══ THE DATA ══
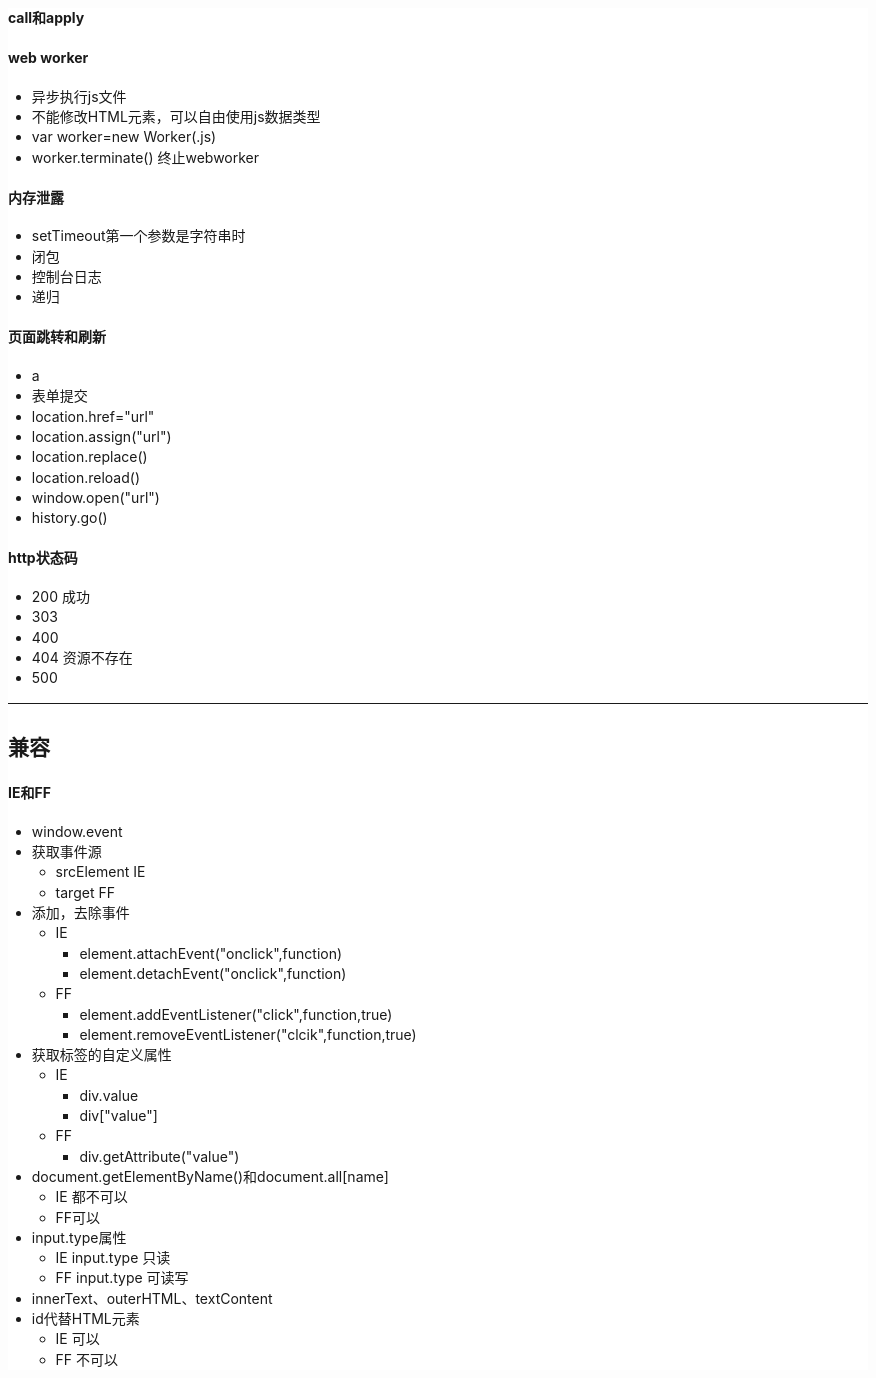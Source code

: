 #### call和apply
#### web worker
- 异步执行js文件
- 不能修改HTML元素，可以自由使用js数据类型
- var worker=new Worker(.js)
- worker.terminate() 终止webworker

#### 内存泄露
- setTimeout第一个参数是字符串时
- 闭包
- 控制台日志
- 递归

#### 页面跳转和刷新
- a
- 表单提交
- location.href="url"
- location.assign("url")
- location.replace()
- location.reload()
- window.open("url")
- history.go()

#### http状态码
- 200 成功
- 303
- 400
- 404 资源不存在
- 500

*****

## 兼容
#### IE和FF
- window.event
- 获取事件源
	+ srcElement IE 
	+ target FF
- 添加，去除事件
	+ IE
		* element.attachEvent("onclick",function)
		* element.detachEvent("onclick",function)
	+ FF
		* element.addEventListener("click",function,true)
		* element.removeEventListener("clcik",function,true)
- 获取标签的自定义属性
	+ IE
		* div.value
		* div["value"]
	+ FF
		*	div.getAttribute("value")
- document.getElementByName()和document.all[name]
	+ IE 都不可以
	+ FF可以
- input.type属性
	+ IE input.type 只读
	+ FF input.type 可读写
- innerText、outerHTML、textContent
- id代替HTML元素
	+ IE 可以
	+ FF 不可以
═══
Beginning with the line that has "- document.get", set down each line through the last one above, exactly, and nothing else.

- document.getElementByName()和document.all[name]
	+ IE 都不可以
	+ FF可以
- input.type属性
	+ IE input.type 只读
	+ FF input.type 可读写
- innerText、outerHTML、textContent
- id代替HTML元素
	+ IE 可以
	+ FF 不可以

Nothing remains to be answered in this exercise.